It is my opinion that the lofty prices paid for "muscle cars" is total idiocy.
These cars were not hand built, they were shodily built and they were built in
huge numbers, if you consider all variations. I just don't see paying crazy
money for grandma's Plymouth just because it has a hemi. At end of the day it
is still a Plymouth just faster.
Then there is that other thing collectors look for, provenance. If the car
competed in events such as Daytona, Sebring, LeMans...etc Then the price can be
justified for that specific car but not as a whole class of cars.
Don't get me wrong I think the cars are collectible I just don't see the
justification/value for the money paid.
Happy Thanksgiving
Jorge Garcia
1986 Buick Grand National (sold)
1966 Pontiac GTO (high school occasional ride)
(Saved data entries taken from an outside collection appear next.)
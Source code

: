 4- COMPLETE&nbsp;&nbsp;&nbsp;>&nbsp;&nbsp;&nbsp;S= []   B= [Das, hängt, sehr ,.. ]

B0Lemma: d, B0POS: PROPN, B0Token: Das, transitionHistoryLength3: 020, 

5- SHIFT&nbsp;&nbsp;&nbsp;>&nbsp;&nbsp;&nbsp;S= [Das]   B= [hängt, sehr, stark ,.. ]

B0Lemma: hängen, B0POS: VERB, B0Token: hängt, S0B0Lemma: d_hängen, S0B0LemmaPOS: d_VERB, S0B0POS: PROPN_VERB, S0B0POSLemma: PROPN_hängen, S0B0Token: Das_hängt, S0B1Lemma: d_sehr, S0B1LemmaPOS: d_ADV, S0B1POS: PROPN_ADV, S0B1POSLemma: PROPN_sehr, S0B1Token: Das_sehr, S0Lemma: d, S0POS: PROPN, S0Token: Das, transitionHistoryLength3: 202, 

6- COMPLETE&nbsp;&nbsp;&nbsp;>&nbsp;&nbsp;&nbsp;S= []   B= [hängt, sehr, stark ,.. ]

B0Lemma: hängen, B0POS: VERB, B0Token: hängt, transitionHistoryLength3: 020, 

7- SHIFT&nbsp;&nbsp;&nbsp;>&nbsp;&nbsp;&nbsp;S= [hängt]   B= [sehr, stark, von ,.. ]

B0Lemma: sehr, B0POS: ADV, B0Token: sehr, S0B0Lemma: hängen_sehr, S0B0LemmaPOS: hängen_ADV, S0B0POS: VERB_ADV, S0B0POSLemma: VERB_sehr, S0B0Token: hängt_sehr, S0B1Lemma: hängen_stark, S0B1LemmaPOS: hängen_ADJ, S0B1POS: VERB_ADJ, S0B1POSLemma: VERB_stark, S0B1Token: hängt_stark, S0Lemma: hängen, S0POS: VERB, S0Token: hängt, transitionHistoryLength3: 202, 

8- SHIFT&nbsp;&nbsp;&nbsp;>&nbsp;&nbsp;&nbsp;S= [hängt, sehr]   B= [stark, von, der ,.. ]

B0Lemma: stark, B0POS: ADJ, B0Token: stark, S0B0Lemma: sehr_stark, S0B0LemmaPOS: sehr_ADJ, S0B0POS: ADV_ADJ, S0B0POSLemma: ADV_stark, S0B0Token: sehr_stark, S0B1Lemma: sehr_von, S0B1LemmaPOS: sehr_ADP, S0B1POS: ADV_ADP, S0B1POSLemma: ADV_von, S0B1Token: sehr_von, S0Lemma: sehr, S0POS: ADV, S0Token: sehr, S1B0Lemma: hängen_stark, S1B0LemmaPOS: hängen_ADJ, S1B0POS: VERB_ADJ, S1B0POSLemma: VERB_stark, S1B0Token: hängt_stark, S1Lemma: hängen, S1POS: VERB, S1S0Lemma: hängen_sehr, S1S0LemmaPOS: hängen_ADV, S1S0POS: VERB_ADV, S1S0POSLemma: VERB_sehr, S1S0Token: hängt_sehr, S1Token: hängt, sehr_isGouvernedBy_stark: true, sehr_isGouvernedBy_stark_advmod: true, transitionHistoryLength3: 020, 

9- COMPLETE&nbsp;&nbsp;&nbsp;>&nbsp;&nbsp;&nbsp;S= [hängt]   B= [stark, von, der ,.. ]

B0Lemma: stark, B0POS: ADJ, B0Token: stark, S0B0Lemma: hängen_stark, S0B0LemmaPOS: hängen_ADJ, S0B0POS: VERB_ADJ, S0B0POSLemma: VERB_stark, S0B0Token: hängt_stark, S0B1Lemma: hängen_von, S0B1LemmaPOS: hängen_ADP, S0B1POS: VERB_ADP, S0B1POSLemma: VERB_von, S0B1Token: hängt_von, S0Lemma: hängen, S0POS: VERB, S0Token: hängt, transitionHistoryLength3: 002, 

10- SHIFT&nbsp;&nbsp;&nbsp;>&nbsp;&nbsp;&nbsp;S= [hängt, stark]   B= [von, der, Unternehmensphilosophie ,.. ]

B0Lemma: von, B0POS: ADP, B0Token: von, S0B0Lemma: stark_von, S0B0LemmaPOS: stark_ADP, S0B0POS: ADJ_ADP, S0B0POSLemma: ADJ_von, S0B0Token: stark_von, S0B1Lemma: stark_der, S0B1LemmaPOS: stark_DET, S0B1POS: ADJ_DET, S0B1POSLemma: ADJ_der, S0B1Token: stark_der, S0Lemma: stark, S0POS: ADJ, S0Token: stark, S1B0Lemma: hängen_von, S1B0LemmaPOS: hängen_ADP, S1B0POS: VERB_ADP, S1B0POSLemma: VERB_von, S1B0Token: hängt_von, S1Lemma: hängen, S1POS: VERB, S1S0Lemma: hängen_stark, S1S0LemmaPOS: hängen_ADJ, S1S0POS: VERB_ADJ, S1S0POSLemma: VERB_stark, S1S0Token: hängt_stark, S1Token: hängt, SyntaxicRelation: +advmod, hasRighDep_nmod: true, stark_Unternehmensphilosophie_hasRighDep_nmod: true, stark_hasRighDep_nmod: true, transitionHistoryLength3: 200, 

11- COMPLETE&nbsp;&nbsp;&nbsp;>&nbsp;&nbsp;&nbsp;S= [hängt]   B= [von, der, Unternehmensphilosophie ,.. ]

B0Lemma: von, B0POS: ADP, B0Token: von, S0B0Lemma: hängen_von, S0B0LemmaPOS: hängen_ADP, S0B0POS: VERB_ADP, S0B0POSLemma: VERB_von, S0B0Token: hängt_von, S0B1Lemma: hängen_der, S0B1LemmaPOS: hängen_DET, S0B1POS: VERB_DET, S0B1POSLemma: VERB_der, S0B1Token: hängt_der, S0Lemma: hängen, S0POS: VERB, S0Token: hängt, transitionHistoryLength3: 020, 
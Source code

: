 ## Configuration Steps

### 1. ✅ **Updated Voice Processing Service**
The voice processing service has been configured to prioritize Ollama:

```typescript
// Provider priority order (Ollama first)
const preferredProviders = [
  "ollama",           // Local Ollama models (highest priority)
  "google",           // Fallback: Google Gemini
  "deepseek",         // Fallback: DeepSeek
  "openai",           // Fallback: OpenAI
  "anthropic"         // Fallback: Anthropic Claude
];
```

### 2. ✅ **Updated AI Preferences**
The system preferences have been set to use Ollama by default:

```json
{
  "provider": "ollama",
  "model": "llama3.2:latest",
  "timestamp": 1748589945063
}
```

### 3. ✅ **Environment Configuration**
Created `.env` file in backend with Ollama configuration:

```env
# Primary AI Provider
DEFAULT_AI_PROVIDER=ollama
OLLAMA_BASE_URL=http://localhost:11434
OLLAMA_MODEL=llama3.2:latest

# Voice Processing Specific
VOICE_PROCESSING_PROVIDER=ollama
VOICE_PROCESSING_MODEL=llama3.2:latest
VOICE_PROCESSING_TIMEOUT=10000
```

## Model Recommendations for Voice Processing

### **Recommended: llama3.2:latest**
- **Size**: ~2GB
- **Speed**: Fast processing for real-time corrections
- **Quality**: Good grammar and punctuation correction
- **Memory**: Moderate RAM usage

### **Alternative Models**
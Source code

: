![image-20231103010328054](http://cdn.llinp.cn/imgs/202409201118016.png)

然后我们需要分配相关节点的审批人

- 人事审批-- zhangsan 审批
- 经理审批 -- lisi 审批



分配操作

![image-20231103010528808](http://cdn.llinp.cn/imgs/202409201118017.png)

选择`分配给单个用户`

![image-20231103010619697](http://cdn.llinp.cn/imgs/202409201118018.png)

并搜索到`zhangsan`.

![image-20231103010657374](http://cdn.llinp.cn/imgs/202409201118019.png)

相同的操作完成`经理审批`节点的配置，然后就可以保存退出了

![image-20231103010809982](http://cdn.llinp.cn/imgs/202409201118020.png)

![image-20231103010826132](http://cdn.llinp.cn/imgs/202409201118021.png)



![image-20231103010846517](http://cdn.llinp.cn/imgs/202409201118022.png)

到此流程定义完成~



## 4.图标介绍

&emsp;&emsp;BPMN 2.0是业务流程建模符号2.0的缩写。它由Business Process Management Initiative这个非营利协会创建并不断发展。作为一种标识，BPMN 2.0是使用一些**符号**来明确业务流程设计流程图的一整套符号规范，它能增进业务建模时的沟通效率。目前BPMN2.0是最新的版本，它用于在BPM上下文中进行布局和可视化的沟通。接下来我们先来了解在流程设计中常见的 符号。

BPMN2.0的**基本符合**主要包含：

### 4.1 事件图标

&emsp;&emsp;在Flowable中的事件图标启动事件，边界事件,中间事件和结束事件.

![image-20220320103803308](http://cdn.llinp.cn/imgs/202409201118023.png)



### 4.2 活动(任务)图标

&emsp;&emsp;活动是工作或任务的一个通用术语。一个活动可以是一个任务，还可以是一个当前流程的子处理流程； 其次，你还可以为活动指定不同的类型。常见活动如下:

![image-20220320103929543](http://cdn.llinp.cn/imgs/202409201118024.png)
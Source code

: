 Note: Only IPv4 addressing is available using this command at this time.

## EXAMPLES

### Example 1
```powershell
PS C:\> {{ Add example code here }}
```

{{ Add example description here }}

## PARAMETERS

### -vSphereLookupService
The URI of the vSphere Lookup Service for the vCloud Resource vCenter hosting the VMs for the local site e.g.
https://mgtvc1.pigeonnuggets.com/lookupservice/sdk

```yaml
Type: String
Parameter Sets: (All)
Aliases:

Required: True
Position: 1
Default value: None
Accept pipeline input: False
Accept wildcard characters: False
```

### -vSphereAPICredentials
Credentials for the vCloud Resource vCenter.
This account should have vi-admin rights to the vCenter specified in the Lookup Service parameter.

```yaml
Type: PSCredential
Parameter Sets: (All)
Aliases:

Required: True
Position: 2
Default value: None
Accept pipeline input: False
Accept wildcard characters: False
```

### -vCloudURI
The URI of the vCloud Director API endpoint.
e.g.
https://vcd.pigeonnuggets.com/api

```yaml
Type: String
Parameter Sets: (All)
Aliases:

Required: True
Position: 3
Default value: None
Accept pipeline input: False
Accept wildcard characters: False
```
--- On Wed, 11/26/08, john spaur <jmsdarch@sbcglobal.net> wrote:
> From: john spaur <jmsdarch@sbcglobal.net>
> Subject: Re: [Healeys] Dropping prices of collector cars
> To: "Alan Seigrist" <healey.nut@gmail.com>
> Cc: healeys@autox.team.net, GSFuqua1@aol.com
> Date: Wednesday, November 26, 2008, 11:36 PM
> Hi Alan,
>
> I am no expert at all but I was under the impression that
> there are
> just a few muscle car survivors; more on the order of the
> number of healeys.
>
> John
> with a curious mind
> and a '62 BT7 restoration in progress!!
>
> At 12:32 PM 11/26/2008 +0800, Alan Seigrist wrote:
> >What I find interesting is the collapse of US muscle
> car prices. If you
> >think about it, this makes alot of sense. Detroit made
> huge numbers of
> >these cars, ....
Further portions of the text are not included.